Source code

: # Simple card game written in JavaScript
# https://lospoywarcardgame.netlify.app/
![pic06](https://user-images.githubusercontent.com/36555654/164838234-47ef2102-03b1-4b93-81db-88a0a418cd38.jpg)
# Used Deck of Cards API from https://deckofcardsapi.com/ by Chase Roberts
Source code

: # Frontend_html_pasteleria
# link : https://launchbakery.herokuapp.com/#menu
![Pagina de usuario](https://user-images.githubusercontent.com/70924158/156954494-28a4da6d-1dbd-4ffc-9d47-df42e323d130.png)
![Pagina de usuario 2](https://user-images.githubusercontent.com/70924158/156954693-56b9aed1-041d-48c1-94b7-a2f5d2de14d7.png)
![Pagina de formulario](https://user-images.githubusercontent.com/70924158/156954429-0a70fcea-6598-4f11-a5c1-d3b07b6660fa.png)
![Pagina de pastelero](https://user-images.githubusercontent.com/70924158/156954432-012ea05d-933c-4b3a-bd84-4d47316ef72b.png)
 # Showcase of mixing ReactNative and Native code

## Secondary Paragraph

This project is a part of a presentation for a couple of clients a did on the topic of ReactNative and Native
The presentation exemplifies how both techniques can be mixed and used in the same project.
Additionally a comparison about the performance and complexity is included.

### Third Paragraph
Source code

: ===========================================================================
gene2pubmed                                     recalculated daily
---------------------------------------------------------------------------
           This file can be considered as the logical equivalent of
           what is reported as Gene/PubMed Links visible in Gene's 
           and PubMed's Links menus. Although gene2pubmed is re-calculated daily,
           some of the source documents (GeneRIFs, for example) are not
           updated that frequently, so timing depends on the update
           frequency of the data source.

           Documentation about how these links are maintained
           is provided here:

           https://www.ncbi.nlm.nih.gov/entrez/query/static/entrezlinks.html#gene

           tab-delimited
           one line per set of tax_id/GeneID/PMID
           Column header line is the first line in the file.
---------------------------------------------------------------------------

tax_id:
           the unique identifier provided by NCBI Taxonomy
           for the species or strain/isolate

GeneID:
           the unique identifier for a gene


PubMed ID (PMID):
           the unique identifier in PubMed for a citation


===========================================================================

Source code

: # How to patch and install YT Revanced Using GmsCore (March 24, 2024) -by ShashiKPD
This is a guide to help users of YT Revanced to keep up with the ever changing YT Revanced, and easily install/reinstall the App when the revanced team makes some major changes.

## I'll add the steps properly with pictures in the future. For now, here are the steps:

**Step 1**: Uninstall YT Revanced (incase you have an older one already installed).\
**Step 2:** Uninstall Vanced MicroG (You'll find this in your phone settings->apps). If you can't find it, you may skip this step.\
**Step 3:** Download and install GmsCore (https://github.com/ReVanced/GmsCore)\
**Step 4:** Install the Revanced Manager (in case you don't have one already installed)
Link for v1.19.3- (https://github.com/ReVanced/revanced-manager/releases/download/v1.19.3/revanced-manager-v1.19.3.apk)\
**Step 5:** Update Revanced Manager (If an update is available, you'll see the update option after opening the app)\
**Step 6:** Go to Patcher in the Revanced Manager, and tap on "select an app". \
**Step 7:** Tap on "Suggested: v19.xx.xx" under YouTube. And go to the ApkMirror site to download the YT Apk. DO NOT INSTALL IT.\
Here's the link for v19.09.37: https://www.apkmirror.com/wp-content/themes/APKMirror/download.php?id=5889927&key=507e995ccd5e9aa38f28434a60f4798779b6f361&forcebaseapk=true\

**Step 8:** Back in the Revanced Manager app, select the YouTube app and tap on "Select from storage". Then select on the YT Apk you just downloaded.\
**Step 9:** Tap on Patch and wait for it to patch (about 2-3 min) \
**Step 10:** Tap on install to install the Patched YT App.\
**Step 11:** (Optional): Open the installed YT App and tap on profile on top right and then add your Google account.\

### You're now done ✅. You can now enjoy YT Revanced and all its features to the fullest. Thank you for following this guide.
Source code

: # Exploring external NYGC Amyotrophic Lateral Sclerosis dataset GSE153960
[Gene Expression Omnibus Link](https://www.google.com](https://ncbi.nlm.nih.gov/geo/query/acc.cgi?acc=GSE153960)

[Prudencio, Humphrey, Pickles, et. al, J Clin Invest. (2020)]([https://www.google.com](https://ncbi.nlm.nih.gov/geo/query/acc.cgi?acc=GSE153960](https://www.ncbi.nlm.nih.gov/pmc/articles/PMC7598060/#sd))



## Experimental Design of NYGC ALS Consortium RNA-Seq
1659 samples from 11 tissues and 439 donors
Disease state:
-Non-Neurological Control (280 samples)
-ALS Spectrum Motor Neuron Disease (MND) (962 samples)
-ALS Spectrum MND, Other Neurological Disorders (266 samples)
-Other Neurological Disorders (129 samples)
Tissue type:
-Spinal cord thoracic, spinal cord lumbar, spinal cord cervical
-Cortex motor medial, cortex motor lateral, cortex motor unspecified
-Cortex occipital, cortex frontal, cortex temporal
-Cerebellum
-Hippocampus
┄┄┄┄┄┄┄┄┄┄
TASK STATEMENT:
Take from the material above every line that includes the word "daily".

TASK RESPONSE:
gene2pubmed                                     recalculated daily
           and PubMed's Links menus. Although gene2pubmed is re-calculated daily,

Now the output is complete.